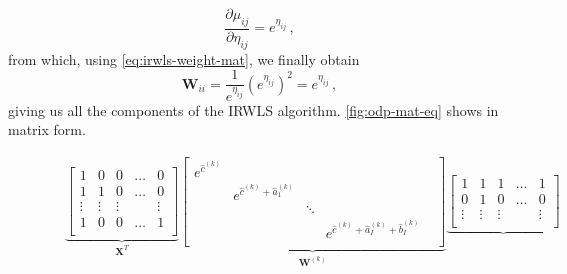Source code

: \documentclass[a4paper]{book}
\begin{document}
\begin{equation}
  \frac{\partial \mu_{ij}}{\partial \eta_{ij}} = e^{\eta_{ij}} \,,
\end{equation}
from which, using \cref{eq:irwls-weight-mat}, we finally obtain
\begin{equation}
  \mathbf{W}_{ii} = \frac{1}{e^{\eta_{ij}}} (e^{\eta_{ij}})^2 = e^{\eta_{ij}} \,,
\end{equation}
giving us all the components of the IRWLS algorithm. \cref{fig:odp-mat-eq} shows in matrix form.

\begin{figure}
  \centering
  \large
  \begin{displaymath}
    \begin{split}
      &\underbrace{
        \begin{bmatrix}
          1      & 0      & 0      & \dots & 0      \\
          1      & 1      & 0      & \dots & 0      \\
          \vdots & \vdots & \vdots &       & \vdots \\
          1      & 0      & 0      & \dots & 1      \\
        \end{bmatrix}
      }_{\mathbf{X}^T}
      \underbrace{
        \begin{bmatrix}
          e^{\widehat{c}^{(k)}} &                                             &        &                                                                     \\
                                & e^{\widehat{c}^{(k)} + \widehat{a}^{(k)}_1} &        &                                                                   & \\
                                &                                             & \ddots &                                                                     \\
                                &                                             &        & e^{\widehat{c}^{(k)} + \widehat{a}^{(k)}_I + \widehat{b}^{(k)}_I}   \\
        \end{bmatrix}
      }_{\mathbf{W}^{(k)}}
      \underbrace{
        \begin{bmatrix}
          1      & 1      & 1      & \dots & 1      \\
          0      & 1      & 0      & \dots & 0      \\
          \vdots & \vdots & \vdots &       & \vdots \\

\end{bmatrix}}
\end{split}
\end{displaymath}
\end{figure}
\end{document}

#### [WHAT YOU HAVE TO DO]
In the listing above, find every line with the word "frac" and copy it.

#### [COMPLETED EXERCISE]
  \frac{\partial \mu_{ij}}{\partial \eta_{ij}} = e^{\eta_{ij}} \,,
  \mathbf{W}_{ii} = \frac{1}{e^{\eta_{ij}}} (e^{\eta_{ij}})^2 = e^{\eta_{ij}} \,,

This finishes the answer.